The Syracuse University Abroad office is attempting to increase the number of abroad programs geared toward students in science, technology, engineering and math (STEM) fields.

Student Association members discussed that process with SU Abroad Recruitment Specialist Briana Rinaldo at SA’s Monday night meeting in Maxwell Auditorium. Assembly members also went over the undergraduate research program, the Orange Education Program and the recent voting approval of a director of diversity affairs position.

Rinaldo said on Monday that while 90 percent of students come to SU with the desire to study abroad, fewer than 90 percent of students actually end up studying abroad. Rinaldo attributed this to certain roadblocks that come up and said that SU Abroad is doing a number of things to combat those roadblocks, including increasing the number of programs geared toward STEM students.

SA Vice President Jane Hong said she was pleased that the position of student director of diversity affairs, which SU students were able to vote for or against on MySlice last week, was approved by voters. Hong said that the next step will be to establish a written description of what the job would entail.

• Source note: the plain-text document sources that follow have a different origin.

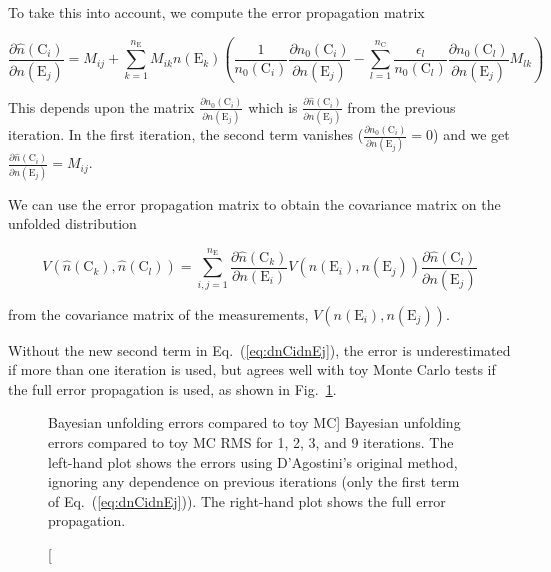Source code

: \documentclass[12pt,a4paper]{article}
\newcommand{\E}{\mathrm{E}}
\newcommand{\C}{\mathrm{C}}
\newcommand{\dd}[2]{\frac{\partial{#1}}{\partial{#2}}}
\begin{document}
To take this into account, we compute the error propagation matrix

\begin{equation}
\dd{\hat{n}(\C_i)}{n(\E_j)} = M_{ij} + \sum_{k=1}^{n_{\E}} M_{ik} n(\E_k)
\left( \frac{1}{n_0(\C_i)} \dd{n_0(\C_i)}{n(\E_j)} - \sum_{l=1}^{n_{\C}} \frac{\epsilon_l}{n_0(\C_l)} \dd{n_0(\C_l)}{n(\E_j)} M_{lk} \right)
\label{eq:dnCidnEj}
\end{equation}

This depends upon the matrix $\dd{n_0(\C_i)}{n(\E_j)}$ which is $\dd{\hat{n}(\C_i)}{n(\E_j)}$ from the previous iteration.
In the first iteration, the second term vanishes ($\dd{n_0(\C_i)}{n(\E_j)}=0$) and we get $\dd{\hat{n}(\C_i)}{n(\E_j)} = M_{ij}$.

We can use the error propagation matrix to obtain the covariance matrix on the unfolded distribution

\begin{equation}
V(\hat{n}(\C_k),\hat{n}(\C_l)) = \sum_{i,j=1}^{n_{\E}} \dd{\hat{n}(\C_k)}{n(\E_i)} V(n(\E_i),n(\E_j)) \dd{\hat{n}(\C_l)}{n(\E_j)}
\label{eq:Vij}
\end{equation}

\noindent from the covariance matrix of the measurements, $V(n(\E_i),n(\E_j))$.

Without the new second term in Eq.~(\ref{eq:dnCidnEj}),
the error is underestimated if more than one iteration
is used, but agrees well with toy Monte Carlo tests if the full error propagation is used,
as shown in Fig.~\ref{fig:bayes_errors}.%
\begin{figure}[ht]
%
\caption
[Bayesian unfolding errors compared to toy MC]%
{Bayesian unfolding errors compared to toy MC RMS for 1, 2, 3, and 9 iterations.
The left-hand plot shows the errors using D'Agostini's original method,
ignoring any dependence on previous iterations (only the first term of Eq.~(\ref{eq:dnCidnEj})).
The right-hand plot shows the full error propagation.}%
\label{fig:bayes_errors}%
\end{figure}
\end{document}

“This is a very flexible description that we are trying to flesh out,” Hong said. “This is new territory for us so we’re really trying to figure out what would work best with our population. But that’s really going to flow with the mistakes or with the successes that we have with this position.”

Hong also said that SU Chancellor Kent Syverud said he intends to accomplish all of the short-term recommendations put forth by the Chancellor’s Workgroup on Diversity and Inclusion by December 2016.

Additionally, SA President Aysha Seedat spoke more about the undergraduate research program. The deadline to apply for the program has been extended to Friday.

Seedat said that there is now $25,000 being allocated toward the initiative, up from the $20,000 of what SA had originally planned. She added that no undergraduate students will be reviewing the applications. The Office of Research will be bringing in faculty members to review all of the applications so that information of the applicants can be kept confidential.

Students applying for the grants need to be on campus during the summer and cannot have an already-funded research grant through another department or through the government, Seedat said.

Also at Monday’s meeting, Assemblywoman Madeleine Fitzgerald discussed the recent approval of the Orange Education Program, a pilot program that SA’s Academic Affairs Committee has worked to establish with the College of Arts and Sciences.

Fitzgerald said that upperclassmen, sponsored by a professor, will be able to give 15-20 minute lectures via a portal through the program. The students will be able to lecture on whatever subject they want, Fitzgerald said. The pilot will be run through the First-Year Forum.